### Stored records
····················
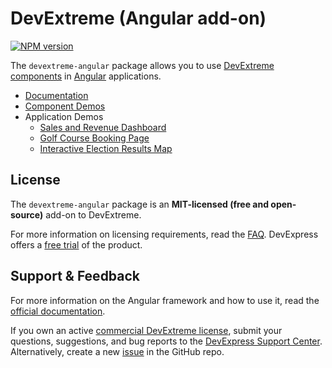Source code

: # DevExtreme (Angular add-on)

[![NPM version](https://img.shields.io/npm/v/devextreme-angular.svg?maxAge=43200)](https://www.npmjs.com/package/devextreme-angular)

The `devextreme-angular` package allows you to use [DevExtreme components](http://js.devexpress.com/Demos/WidgetsGallery/) in [Angular](https://angular.io/) applications.

* [Documentation](https://js.devexpress.com/Angular/Documentation/Guide/Angular_Components/DevExtreme_Angular_Components/)
* [Component Demos](https://js.devexpress.com/Demos/WidgetsGallery/Demo/DataGrid/Overview/Angular/Light/)
* Application Demos
    * [Sales and Revenue Dashboard](https://github.com/DevExpress/SalesViewer)
    * [Golf Course Booking Page](https://github.com/DevExpress/golfclub)
    * [Interactive Election Results Map](https://github.com/DevExpress/dx-election)

## License

The `devextreme-angular` package is an **MIT-licensed (free and open-source)** add-on to DevExtreme.

For more information on licensing requirements, read the [FAQ](https://js.devexpress.com/Licensing/). DevExpress offers a [free trial](http://js.devexpress.com/Buy/) of the product.

## Support & Feedback

For more information on the Angular framework and how to use it, read the [official documentation](https://angular.io/docs).

If you own an active [commercial DevExtreme license](https://js.devexpress.com/Licensing/#Commercial), submit your questions, suggestions, and bug reports to the [DevExpress Support Center](https://www.devexpress.com/sc). Alternatively, create a new [issue](https://github.com/DevExpress/devextreme/issues) in the GitHub repo.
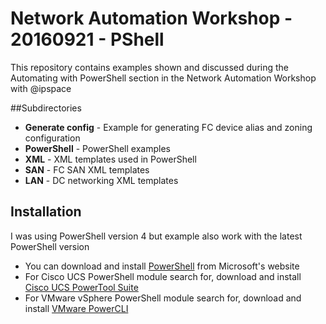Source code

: # Network Automation Workshop - 20160921 - PShell
This repository contains examples shown and discussed during the
Automating with PowerShell section in the Network Automation Workshop with @ipspace

##Subdirectories
* **Generate config** - Example for generating FC device alias and zoning configuration
* **PowerShell** - PowerShell examples
* **XML** - XML templates used in PowerShell
 * **SAN** - FC SAN XML templates
 * **LAN** - DC networking XML templates

## Installation
I was using PowerShell version 4 but example also work with the latest PowerShell version
* You can download and install [PowerShell](https://www.microsoft.com/en-us/download/details.aspx?id=50395) from Microsoft's website
* For Cisco UCS PowerShell module search for, download and install [Cisco UCS PowerTool Suite](https://software.cisco.com/download/release.html?i=!y&mdfid=286305108&softwareid=284574017&release=2.1.1)
* For VMware vSphere PowerShell module search for, download and install [VMware PowerCLI](https://my.vmware.com/web/vmware/details?downloadGroup=PCLI630R1&productId=491)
····················
### Work item
Output the full set of records above without changing a word, and drop the images.

### Exercise result
Source code

: # DevExtreme (Angular add-on)

[![NPM version](https://img.shields.io/npm/v/devextreme-angular.svg?maxAge=43200)](https://www.npmjs.com/package/devextreme-angular)

The `devextreme-angular` package allows you to use [DevExtreme components](http://js.devexpress.com/Demos/WidgetsGallery/) in [Angular](https://angular.io/) applications.

* [Documentation](https://js.devexpress.com/Angular/Documentation/Guide/Angular_Components/DevExtreme_Angular_Components/)
* [Component Demos](https://js.devexpress.com/Demos/WidgetsGallery/Demo/DataGrid/Overview/Angular/Light/)
* Application Demos
    * [Sales and Revenue Dashboard](https://github.com/DevExpress/SalesViewer)
    * [Golf Course Booking Page](https://github.com/DevExpress/golfclub)
    * [Interactive Election Results Map](https://github.com/DevExpress/dx-election)

## License

The `devextreme-angular` package is an **MIT-licensed (free and open-source)** add-on to DevExtreme.

For more information on licensing requirements, read the [FAQ](https://js.devexpress.com/Licensing/). DevExpress offers a [free trial](http://js.devexpress.com/Buy/) of the product.

## Support & Feedback

For more information on the Angular framework and how to use it, read the [official documentation](https://angular.io/docs).

If you own an active [commercial DevExtreme license](https://js.devexpress.com/Licensing/#Commercial), submit your questions, suggestions, and bug reports to the [DevExpress Support Center](https://www.devexpress.com/sc). Alternatively, create a new [issue](https://github.com/DevExpress/devextreme/issues) in the GitHub repo.
Source code

: # Network Automation Workshop - 20160921 - PShell
This repository contains examples shown and discussed during the
Automating with PowerShell section in the Network Automation Workshop with @ipspace

##Subdirectories
* **Generate config** - Example for generating FC device alias and zoning configuration
* **PowerShell** - PowerShell examples
* **XML** - XML templates used in PowerShell
 * **SAN** - FC SAN XML templates
 * **LAN** - DC networking XML templates

## Installation
I was using PowerShell version 4 but example also work with the latest PowerShell version
* You can download and install [PowerShell](https://www.microsoft.com/en-us/download/details.aspx?id=50395) from Microsoft's website
* For Cisco UCS PowerShell module search for, download and install [Cisco UCS PowerTool Suite](https://software.cisco.com/download/release.html?i=!y&mdfid=286305108&softwareid=284574017&release=2.1.1)
* For VMware vSphere PowerShell module search for, download and install [VMware PowerCLI](https://my.vmware.com/web/vmware/details?downloadGroup=PCLI630R1&productId=491)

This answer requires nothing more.